◆ Task objective: Report the number of lines in the data where the word "disabled" appears, and add no other text.

Dataset content below:

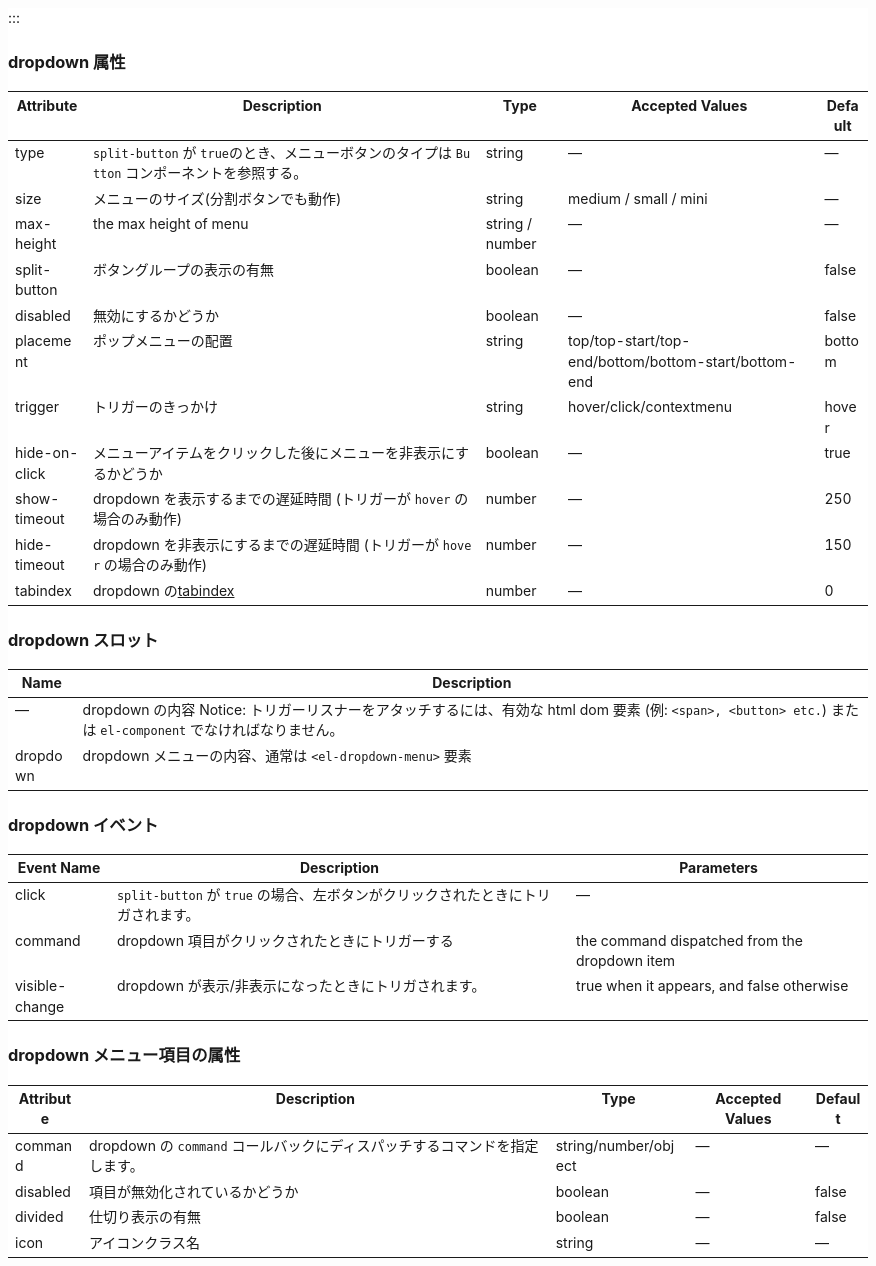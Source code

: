 :::

### dropdown 属性

| Attribute     | Description                                                                                         | Type            | Accepted Values                                      | Default |
| ------------- | --------------------------------------------------------------------------------------------------- | --------------- | ---------------------------------------------------- | ------- |
| type          | `split-button` が `true`のとき、メニューボタンのタイプは `Button` コンポーネントを参照する。        | string          | —                                                    | —       |
| size          | メニューのサイズ(分割ボタンでも動作)                                                                | string          | medium / small / mini                                | —       |
| max-height    | the max height of menu                                                                              | string / number | —                                                    | —       |
| split-button  | ボタングループの表示の有無                                                                          | boolean         | —                                                    | false   |
| disabled      | 無効にするかどうか                                                                                  | boolean         | —                                                    | false   |
| placement     | ポップメニューの配置                                                                                | string          | top/top-start/top-end/bottom/bottom-start/bottom-end | bottom  |
| trigger       | トリガーのきっかけ                                                                                  | string          | hover/click/contextmenu                              | hover   |
| hide-on-click | メニューアイテムをクリックした後にメニューを非表示にするかどうか                                    | boolean         | —                                                    | true    |
| show-timeout  | dropdown を表示するまでの遅延時間 (トリガーが `hover` の場合のみ動作)                               | number          | —                                                    | 250     |
| hide-timeout  | dropdown を非表示にするまでの遅延時間 (トリガーが `hover` の場合のみ動作)                           | number          | —                                                    | 150     |
| tabindex      | dropdown の[tabindex](https://developer.mozilla.org/en-US/docs/Web/HTML/Global_attributes/tabindex) | number          | —                                                    | 0       |

### dropdown スロット

| Name     | Description                                                                                                                                                 |
| -------- | ----------------------------------------------------------------------------------------------------------------------------------------------------------- |
| —        | dropdown の内容 Notice: トリガーリスナーをアタッチするには、有効な html dom 要素 (例: `<span>, <button> etc.`) または `el-component` でなければなりません。 |
| dropdown | dropdown メニューの内容、通常は `<el-dropdown-menu>` 要素                                                                                                   |

### dropdown イベント

| Event Name     | Description                                                                     | Parameters                                    |
| -------------- | ------------------------------------------------------------------------------- | --------------------------------------------- |
| click          | `split-button` が `true` の場合、左ボタンがクリックされたときにトリガされます。 | —                                             |
| command        | dropdown 項目がクリックされたときにトリガーする                                 | the command dispatched from the dropdown item |
| visible-change | dropdown が表示/非表示になったときにトリガされます。                            | true when it appears, and false otherwise     |

### dropdown メニュー項目の属性

| Attribute | Description                                                                | Type                 | Accepted Values | Default |
| --------- | -------------------------------------------------------------------------- | -------------------- | --------------- | ------- |
| command   | dropdown の `command` コールバックにディスパッチするコマンドを指定します。 | string/number/object | —               | —       |
| disabled  | 項目が無効化されているかどうか                                             | boolean              | —               | false   |
| divided   | 仕切り表示の有無                                                           | boolean              | —               | false   |
| icon      | アイコンクラス名                                                           | string               | —               | —       |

End of Dataset content.

◆ Answer for this exercise: 2